**What this task involves**
Run through the records and show each line that includes the string "give".

[Saved entries]
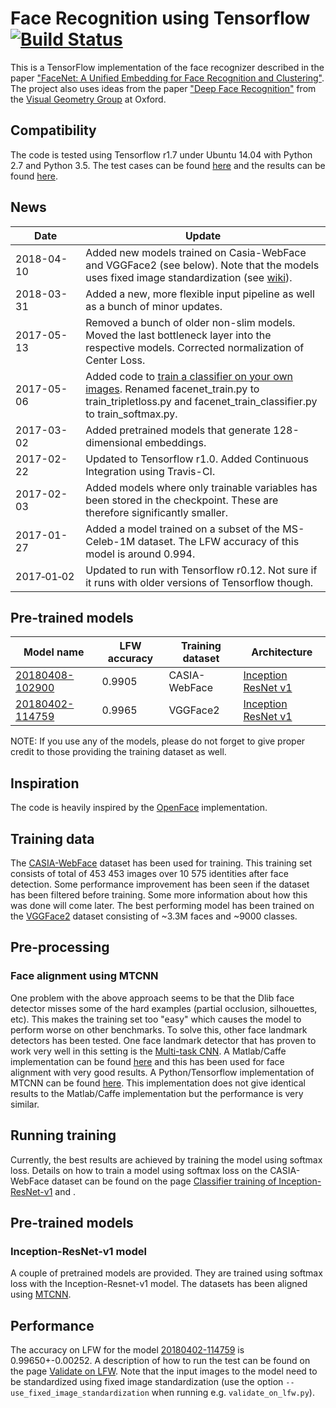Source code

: # Face Recognition using Tensorflow [![Build Status][travis-image]][travis]

[travis-image]: http://travis-ci.org/davidsandberg/facenet.svg?branch=master

[travis]: http://travis-ci.org/davidsandberg/facenet

This is a TensorFlow implementation of the face recognizer described in the paper
["FaceNet: A Unified Embedding for Face Recognition and Clustering"](http://arxiv.org/abs/1503.03832). The project also
uses ideas from the
paper ["Deep Face Recognition"](http://www.robots.ox.ac.uk/~vgg/publications/2015/Parkhi15/parkhi15.pdf) from
the [Visual Geometry Group](http://www.robots.ox.ac.uk/~vgg/) at Oxford.

## Compatibility

The code is tested using Tensorflow r1.7 under Ubuntu 14.04 with Python 2.7 and Python 3.5. The test cases can be
found [here](https://github.com/davidsandberg/facenet/tree/master/test) and the results can be
found [here](http://travis-ci.org/davidsandberg/facenet).

## News

| Date     | Update |
|----------|--------|
| 2018-04-10 | Added new models trained on Casia-WebFace and VGGFace2 (see below). Note that the models uses fixed image standardization (see [wiki](https://github.com/davidsandberg/facenet/wiki/Training-using-the-VGGFace2-dataset)). |
| 2018-03-31 | Added a new, more flexible input pipeline as well as a bunch of minor updates. |
| 2017-05-13 | Removed a bunch of older non-slim models. Moved the last bottleneck layer into the respective models. Corrected normalization of Center Loss. |
| 2017-05-06 | Added code to [train a classifier on your own images](https://github.com/davidsandberg/facenet/wiki/Train-a-classifier-on-own-images). Renamed facenet_train.py to train_tripletloss.py and facenet_train_classifier.py to train_softmax.py. |
| 2017-03-02 | Added pretrained models that generate 128-dimensional embeddings.|
| 2017-02-22 | Updated to Tensorflow r1.0. Added Continuous Integration using Travis-CI.|
| 2017-02-03 | Added models where only trainable variables has been stored in the checkpoint. These are therefore significantly smaller. |
| 2017-01-27 | Added a model trained on a subset of the MS-Celeb-1M dataset. The LFW accuracy of this model is around 0.994. |
| 2017&#8209;01&#8209;02 | Updated to run with Tensorflow r0.12. Not sure if it runs with older versions of Tensorflow though.   |

## Pre-trained models

| Model name      | LFW accuracy | Training dataset | Architecture |
|-----------------|--------------|------------------|-------------|
| [20180408-102900](https://drive.google.com/open?id=1R77HmFADxe87GmoLwzfgMu_HY0IhcyBz) | 0.9905        | CASIA-WebFace    | [Inception ResNet v1](https://github.com/davidsandberg/facenet/blob/master/src/models/inception_resnet_v1.py) |
| [20180402-114759](https://drive.google.com/open?id=1EXPBSXwTaqrSC0OhUdXNmKSh9qJUQ55-) | 0.9965        | VGGFace2      | [Inception ResNet v1](https://github.com/davidsandberg/facenet/blob/master/src/models/inception_resnet_v1.py) |

NOTE: If you use any of the models, please do not forget to give proper credit to those providing the training dataset
as well.

## Inspiration

The code is heavily inspired by the [OpenFace](https://github.com/cmusatyalab/openface) implementation.

## Training data

The [CASIA-WebFace](http://www.cbsr.ia.ac.cn/english/CASIA-WebFace-Database.html) dataset has been used for training.
This training set consists of total of 453 453 images over 10 575 identities after face detection. Some performance
improvement has been seen if the dataset has been filtered before training. Some more information about how this was
done will come later. The best performing model has been trained on
the [VGGFace2](https://www.robots.ox.ac.uk/~vgg/data/vgg_face2/) dataset consisting of ~3.3M faces and ~9000 classes.

## Pre-processing

### Face alignment using MTCNN

One problem with the above approach seems to be that the Dlib face detector misses some of the hard examples (partial
occlusion, silhouettes, etc). This makes the training set too "easy" which causes the model to perform worse on other
benchmarks. To solve this, other face landmark detectors has been tested. One face landmark detector that has proven to
work very well in this setting is the
[Multi-task CNN](https://kpzhang93.github.io/MTCNN_face_detection_alignment/index.html). A Matlab/Caffe implementation
can be found [here](https://github.com/kpzhang93/MTCNN_face_detection_alignment) and this has been used for face
alignment with very good results. A Python/Tensorflow implementation of MTCNN can be
found [here](https://github.com/davidsandberg/facenet/tree/master/src/align). This implementation does not give
identical results to the Matlab/Caffe implementation but the performance is very similar.

## Running training

Currently, the best results are achieved by training the model using softmax loss. Details on how to train a model using
softmax loss on the CASIA-WebFace dataset can be found on the
page [Classifier training of Inception-ResNet-v1](https://github.com/davidsandberg/facenet/wiki/Classifier-training-of-inception-resnet-v1)
and .

## Pre-trained models

### Inception-ResNet-v1 model

A couple of pretrained models are provided. They are trained using softmax loss with the Inception-Resnet-v1 model. The
datasets has been aligned using [MTCNN](https://github.com/davidsandberg/facenet/tree/master/src/align).

## Performance

The accuracy on LFW for the model [20180402-114759](https://drive.google.com/open?id=1EXPBSXwTaqrSC0OhUdXNmKSh9qJUQ55-)
is 0.99650+-0.00252. A description of how to run the test can be found on the
page [Validate on LFW](https://github.com/davidsandberg/facenet/wiki/Validate-on-lfw). Note that the input images to the
model need to be standardized using fixed image standardization (use the option `--use_fixed_image_standardization` when
running e.g. `validate_on_lfw.py`).
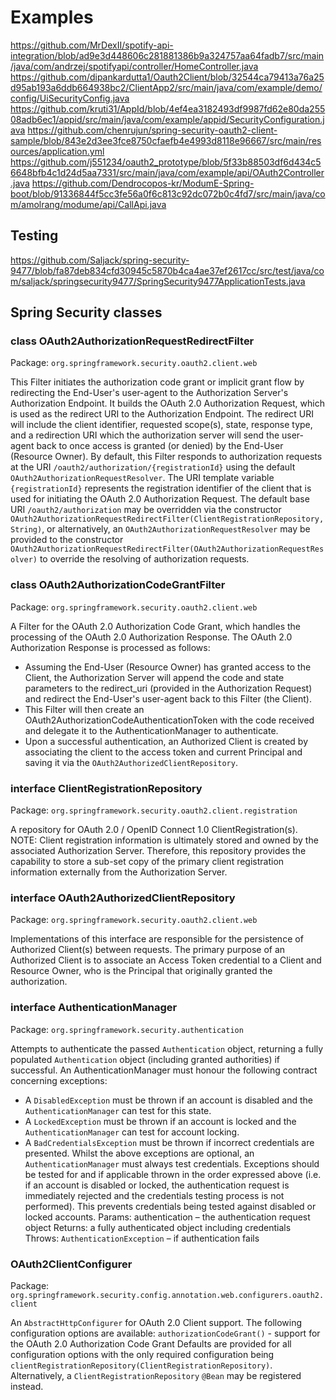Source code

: # Examples

https://github.com/MrDexII/spotify-api-integration/blob/ad9e3d448606c281881386b9a324757aa64fadb7/src/main/java/com/andrzej/spotifyapi/controller/HomeController.java
https://github.com/dipankardutta1/Oauth2Client/blob/32544ca79413a76a25d95ab193a6ddb664938bc2/ClientApp2/src/main/java/com/example/demo/config/UiSecurityConfig.java
https://github.com/kruti31/AppId/blob/4ef4ea3182493df9987fd62e80da25508adb6ec1/appid/src/main/java/com/example/appid/SecurityConfiguration.java
https://github.com/chenrujun/spring-security-oauth2-client-sample/blob/843e2d3ee3fce8750cfaefb4e4993d8118e96667/src/main/resources/application.yml
https://github.com/j551234/oauth2_prototype/blob/5f33b88503df6d434c56648bfb4c1d24d5aa7331/src/main/java/com/example/api/OAuth2Controller.java
https://github.com/Dendrocopos-kr/ModumE-Spring-boot/blob/91336844f5cc3fe56a0f6c813c92dc072b0c4fd7/src/main/java/com/amolrang/modume/api/CallApi.java


## Testing

https://github.com/Saljack/spring-security-9477/blob/fa87deb834cfd30945c5870b4ca4ae37ef2617cc/src/test/java/com/saljack/springsecurity9477/SpringSecurity9477ApplicationTests.java

## Spring Security classes

### class OAuth2AuthorizationRequestRedirectFilter

Package: `org.springframework.security.oauth2.client.web`

This Filter initiates the authorization code grant or implicit grant flow by redirecting the End-User's user-agent to the Authorization Server's Authorization Endpoint.
It builds the OAuth 2.0 Authorization Request, which is used as the redirect URI to the Authorization Endpoint. The redirect URI will include the client identifier, requested scope(s), state, response type, and a redirection URI which the authorization server will send the user-agent back to once access is granted (or denied) by the End-User (Resource Owner).
By default, this Filter responds to authorization requests at the URI `/oauth2/authorization/{registrationId}` using the default `OAuth2AuthorizationRequestResolver`. The URI template variable `{registrationId}` represents the registration identifier of the client that is used for initiating the OAuth 2.0 Authorization Request.
The default base URI `/oauth2/authorization` may be overridden via the constructor `OAuth2AuthorizationRequestRedirectFilter(ClientRegistrationRepository, String)`, or alternatively, an `OAuth2AuthorizationRequestResolver` may be provided to the constructor `OAuth2AuthorizationRequestRedirectFilter(OAuth2AuthorizationRequestResolver)` to override the resolving of authorization requests.

### class OAuth2AuthorizationCodeGrantFilter

Package: `org.springframework.security.oauth2.client.web`

A Filter for the OAuth 2.0 Authorization Code Grant, which handles the processing of the OAuth 2.0 Authorization Response.
The OAuth 2.0 Authorization Response is processed as follows:
- Assuming the End-User (Resource Owner) has granted access to the Client, the Authorization Server will append the code and state parameters to the redirect_uri (provided in the Authorization Request) and redirect the End-User's user-agent back to this Filter (the Client).
- This Filter will then create an OAuth2AuthorizationCodeAuthenticationToken with the code received and delegate it to the AuthenticationManager to authenticate.
- Upon a successful authentication, an Authorized Client is created by associating the client to the access token and current Principal and saving it via the `OAuth2AuthorizedClientRepository`.

### interface ClientRegistrationRepository

Package: `org.springframework.security.oauth2.client.registration`

A repository for OAuth 2.0 / OpenID Connect 1.0 ClientRegistration(s).
NOTE: Client registration information is ultimately stored and owned by the associated Authorization Server. Therefore, this repository provides the capability to store a sub-set copy of the primary client registration information externally from the Authorization Server.

### interface OAuth2AuthorizedClientRepository

Package: `org.springframework.security.oauth2.client.web`

Implementations of this interface are responsible for the persistence of Authorized Client(s) between requests.
The primary purpose of an Authorized Client is to associate an Access Token credential to a Client and Resource Owner, who is the Principal that originally granted the authorization.

### interface AuthenticationManager

Package: `org.springframework.security.authentication`

Attempts to authenticate the passed `Authentication` object, returning a fully populated `Authentication` object (including granted authorities) if successful.
An AuthenticationManager must honour the following contract concerning exceptions:
- A `DisabledException` must be thrown if an account is disabled and the `AuthenticationManager` can test for this state.
- A `LockedException` must be thrown if an account is locked and the `AuthenticationManager` can test for account locking.
- A `BadCredentialsException` must be thrown if incorrect credentials are presented. Whilst the above exceptions are optional, an `AuthenticationManager` must always test credentials.
Exceptions should be tested for and if applicable thrown in the order expressed above (i.e. if an account is disabled or locked, the authentication request is immediately rejected and the credentials testing process is not performed). This prevents credentials being tested against disabled or locked accounts.
Params:
authentication – the authentication request object
Returns:
a fully authenticated object including credentials
Throws:
`AuthenticationException` – if authentication fails

### OAuth2ClientConfigurer

Package: `org.springframework.security.config.annotation.web.configurers.oauth2.client`

An `AbstractHttpConfigurer` for OAuth 2.0 Client support.
The following configuration options are available:
`authorizationCodeGrant()` - support for the OAuth 2.0 Authorization Code Grant
Defaults are provided for all configuration options with the only required configuration being `clientRegistrationRepository(ClientRegistrationRepository)`. Alternatively, a `ClientRegistrationRepository` `@Bean` may be registered instead.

**Final answer**
NOTE: If you use any of the models, please do not forget to give proper credit to those providing the training dataset
found [here](https://github.com/davidsandberg/facenet/tree/master/src/align). This implementation does not give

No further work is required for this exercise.